Roz. Charis, and Tony – war babies all – share a wound, and her name is Zenia. Zenia is beautiful and smart and hungry, by turns manipulative and vulnerable, needy and ruthless, the turbulent center of her own never-ending saga. Zenia entered their lives when they were in college, in the sixties; and over the three decades since, she damaged each of them badly, ensnaring their sympathy, betraying their trust, and treating their men as loot. Then Zenia died, or at any rate, the three women – with much relief – attended her funeral. But as The Robber Bride begins, she’s suddenly alive again, sauntering into the restaurant where they are innocently eating lunch.

In this consistently entertaining and profound new novel, Margaret Atwood reports from the farthest reaches of the war between the sexes, provocatively suggesting that if women are to be equal they must realize that they share with men both the capacity for villainy and the responsibility for moral choice. The group of women and men at the center of this funny and wholly involving story all fall prey to a chillingly recognizable menace, which is given power by their own fantasies and illusions. The Robber Bride is a novel to delight in – for its consummately crafted prose, for its rich and devious humor, and ultimately, for its compassion.

Title: The Hotel New Hampshire
Author: John Irving
Publisher: Henry Robbins Books
Publishing Date: 1981
No. of Pages: 401

Synopsis: Rarely in recent times has a voice so captured the imagination of critics and readers everywhere as JOhn Irving in his internationally acclaimed novel The World According to Garp.

In Mr. Irving’s newest novel, The Hotel New Hampshire, the reader is again seduced by the unfolding of a singular world. As John Berry, the narrator and middle son in a family of five children (and one bear and a dog named Sorrow), explains: “We were a family whose favorite story was the story of my mother and father’s romance: how Father bought the bear, how Mother and Father fell in love, in rapid succession, Frank, Franny, and me (‘Bang, Bang, Bang!’ as Franny would say); and, after a brief rest, how they then had Lilly and Egg (‘Pop and Fizzle,’ Franny says).”
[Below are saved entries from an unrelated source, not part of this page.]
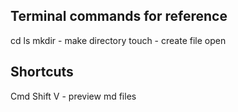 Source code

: ## Terminal commands for reference
cd
ls
mkdir - make directory
touch - create file
open <filename>



## Shortcuts
Cmd Shift V - preview md files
That voice – at once nostalgic and direct – describes the Berry family growing up in three different hotels and on two separate continents. “The first of my father’s illusions was that bears could survive the life lived by human beings, and the second was that human beings could survive a life led in hotels.” What happens to Father’s dreams (and to the children upon whom those dreams are visited) is the subject of John Irving’s fifth and finest novel.